*** Records provided

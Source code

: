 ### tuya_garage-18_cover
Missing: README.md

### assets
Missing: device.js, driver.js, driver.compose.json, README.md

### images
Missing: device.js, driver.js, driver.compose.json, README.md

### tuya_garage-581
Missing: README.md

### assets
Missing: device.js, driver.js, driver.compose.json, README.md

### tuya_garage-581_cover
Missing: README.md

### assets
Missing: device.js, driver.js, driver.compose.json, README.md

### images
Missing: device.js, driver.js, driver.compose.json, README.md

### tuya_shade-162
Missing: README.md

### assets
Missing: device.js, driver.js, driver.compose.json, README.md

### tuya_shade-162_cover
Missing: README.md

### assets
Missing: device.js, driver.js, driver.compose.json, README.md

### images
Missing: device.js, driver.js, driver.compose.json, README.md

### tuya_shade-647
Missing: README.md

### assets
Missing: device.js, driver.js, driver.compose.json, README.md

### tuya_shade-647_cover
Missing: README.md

******
*** Records provided

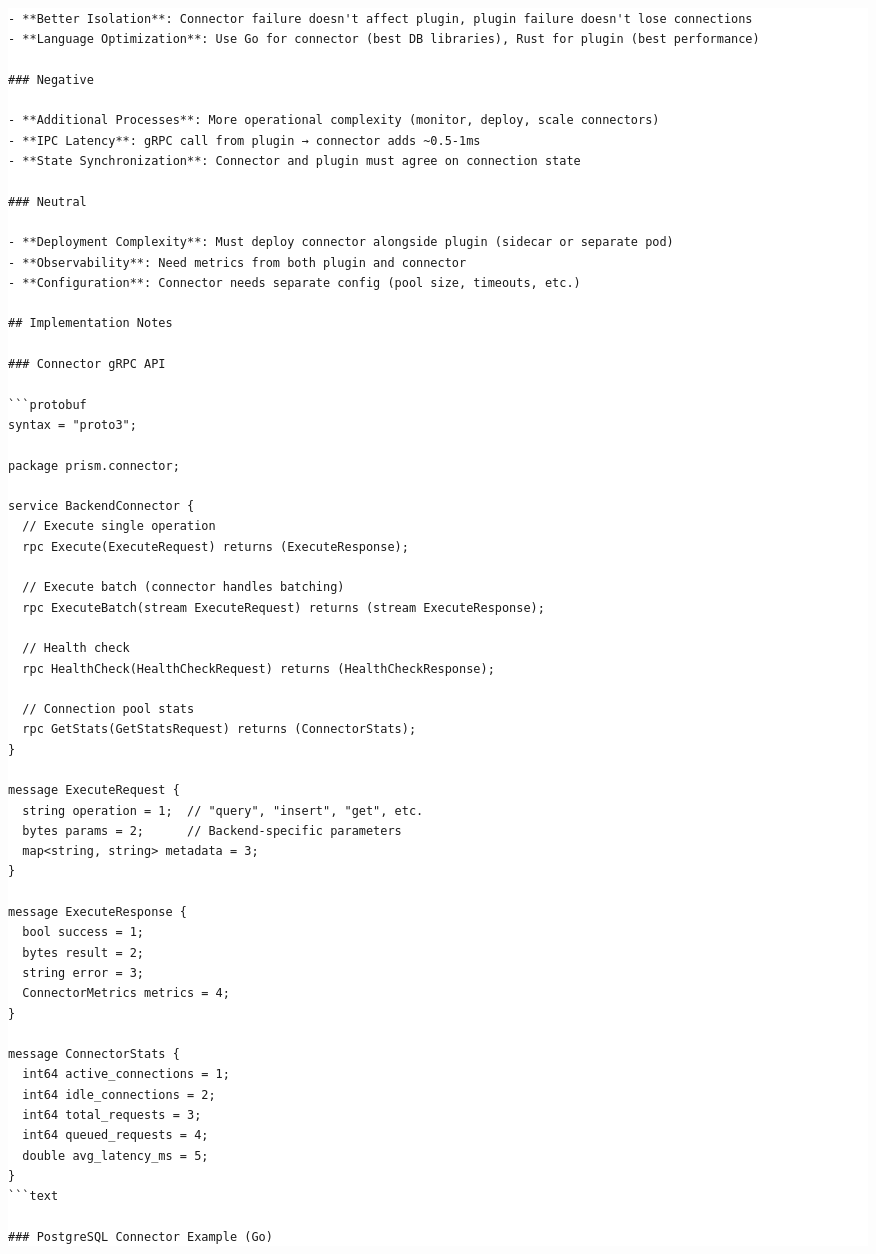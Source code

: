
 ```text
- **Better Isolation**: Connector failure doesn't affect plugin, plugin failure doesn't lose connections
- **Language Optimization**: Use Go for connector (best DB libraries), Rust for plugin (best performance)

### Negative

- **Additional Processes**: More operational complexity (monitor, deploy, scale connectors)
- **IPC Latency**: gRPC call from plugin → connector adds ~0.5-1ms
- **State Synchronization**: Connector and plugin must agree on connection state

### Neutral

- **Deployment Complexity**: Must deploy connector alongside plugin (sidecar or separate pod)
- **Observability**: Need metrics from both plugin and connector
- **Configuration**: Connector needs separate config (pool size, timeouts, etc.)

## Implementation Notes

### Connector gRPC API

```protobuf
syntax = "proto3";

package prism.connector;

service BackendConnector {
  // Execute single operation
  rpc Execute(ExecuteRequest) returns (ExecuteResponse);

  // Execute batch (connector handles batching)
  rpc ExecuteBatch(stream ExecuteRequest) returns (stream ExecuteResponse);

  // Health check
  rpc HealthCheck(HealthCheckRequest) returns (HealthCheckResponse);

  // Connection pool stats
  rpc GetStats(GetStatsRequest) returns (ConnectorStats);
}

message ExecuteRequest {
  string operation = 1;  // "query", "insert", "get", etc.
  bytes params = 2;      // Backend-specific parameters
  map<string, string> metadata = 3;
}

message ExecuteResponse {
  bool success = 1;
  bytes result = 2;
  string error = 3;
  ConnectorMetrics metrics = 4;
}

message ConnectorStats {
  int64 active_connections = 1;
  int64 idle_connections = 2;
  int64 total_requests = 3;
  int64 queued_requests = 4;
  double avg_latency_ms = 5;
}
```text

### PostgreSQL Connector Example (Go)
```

******
*** Records provided

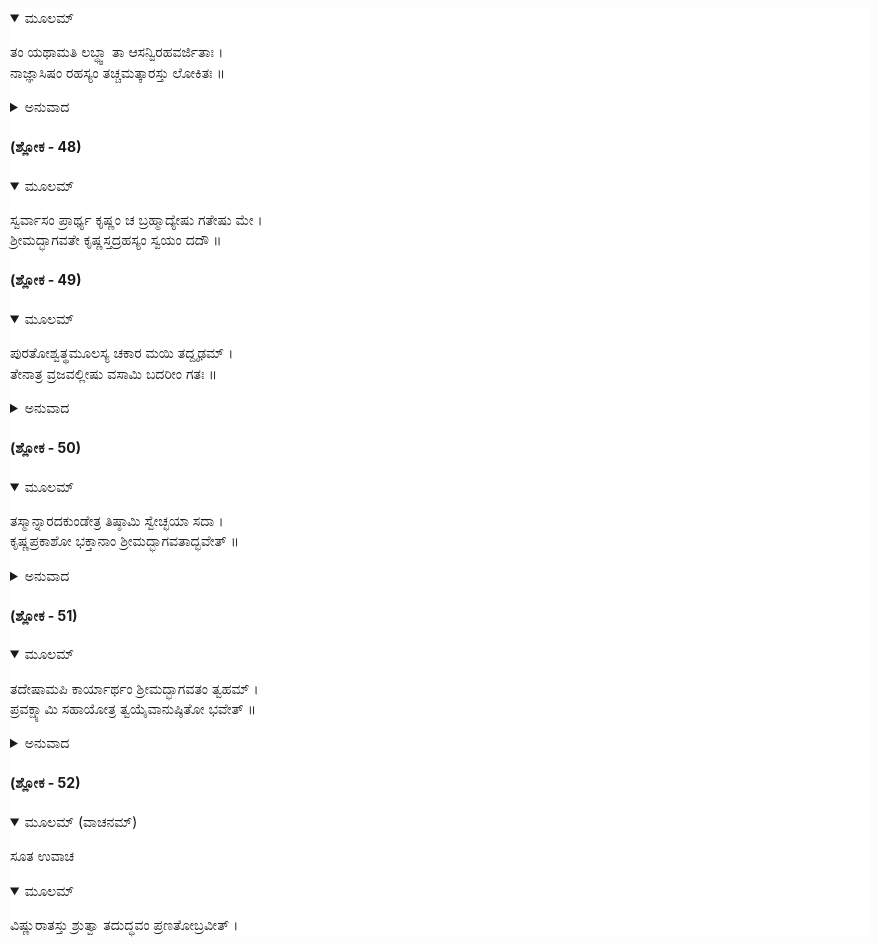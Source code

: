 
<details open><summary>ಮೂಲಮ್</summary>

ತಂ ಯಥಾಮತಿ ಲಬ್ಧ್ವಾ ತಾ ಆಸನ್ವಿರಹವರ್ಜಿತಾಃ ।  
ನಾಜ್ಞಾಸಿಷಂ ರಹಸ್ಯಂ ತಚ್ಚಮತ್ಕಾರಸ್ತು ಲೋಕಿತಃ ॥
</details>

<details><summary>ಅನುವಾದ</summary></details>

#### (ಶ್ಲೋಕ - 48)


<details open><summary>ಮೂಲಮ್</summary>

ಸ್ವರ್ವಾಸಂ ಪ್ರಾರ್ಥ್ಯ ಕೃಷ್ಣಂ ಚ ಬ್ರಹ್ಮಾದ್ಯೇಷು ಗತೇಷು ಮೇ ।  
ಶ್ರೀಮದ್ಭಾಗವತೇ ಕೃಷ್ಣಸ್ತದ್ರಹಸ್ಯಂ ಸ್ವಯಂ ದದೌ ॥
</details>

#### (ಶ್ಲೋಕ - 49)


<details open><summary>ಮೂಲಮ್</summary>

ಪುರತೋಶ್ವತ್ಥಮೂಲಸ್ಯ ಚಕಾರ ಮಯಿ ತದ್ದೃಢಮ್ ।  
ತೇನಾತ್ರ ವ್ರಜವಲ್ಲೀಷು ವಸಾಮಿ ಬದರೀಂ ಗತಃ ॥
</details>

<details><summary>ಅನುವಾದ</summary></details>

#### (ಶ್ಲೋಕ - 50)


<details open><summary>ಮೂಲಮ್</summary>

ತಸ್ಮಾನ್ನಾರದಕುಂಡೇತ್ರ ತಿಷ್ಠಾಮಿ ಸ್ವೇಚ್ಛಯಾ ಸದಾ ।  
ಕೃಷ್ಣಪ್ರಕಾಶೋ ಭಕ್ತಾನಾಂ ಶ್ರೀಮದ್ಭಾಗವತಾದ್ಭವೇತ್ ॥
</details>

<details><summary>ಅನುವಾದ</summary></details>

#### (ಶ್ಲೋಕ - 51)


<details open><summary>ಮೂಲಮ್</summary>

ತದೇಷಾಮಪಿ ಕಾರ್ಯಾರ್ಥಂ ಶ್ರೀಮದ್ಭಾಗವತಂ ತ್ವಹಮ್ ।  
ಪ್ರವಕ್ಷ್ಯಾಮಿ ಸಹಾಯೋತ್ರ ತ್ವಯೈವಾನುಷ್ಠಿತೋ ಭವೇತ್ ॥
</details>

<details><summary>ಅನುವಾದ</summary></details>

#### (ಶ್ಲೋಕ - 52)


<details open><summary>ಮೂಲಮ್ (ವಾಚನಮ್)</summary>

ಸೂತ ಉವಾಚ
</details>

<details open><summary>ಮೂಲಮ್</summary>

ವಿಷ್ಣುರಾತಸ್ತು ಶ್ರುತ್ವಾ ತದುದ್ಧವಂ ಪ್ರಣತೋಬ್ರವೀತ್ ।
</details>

******

- Task details -
Extract every line of the records above that contains the word "ConnectorStats".

- Response box -
  rpc GetStats(GetStatsRequest) returns (ConnectorStats);
message ConnectorStats {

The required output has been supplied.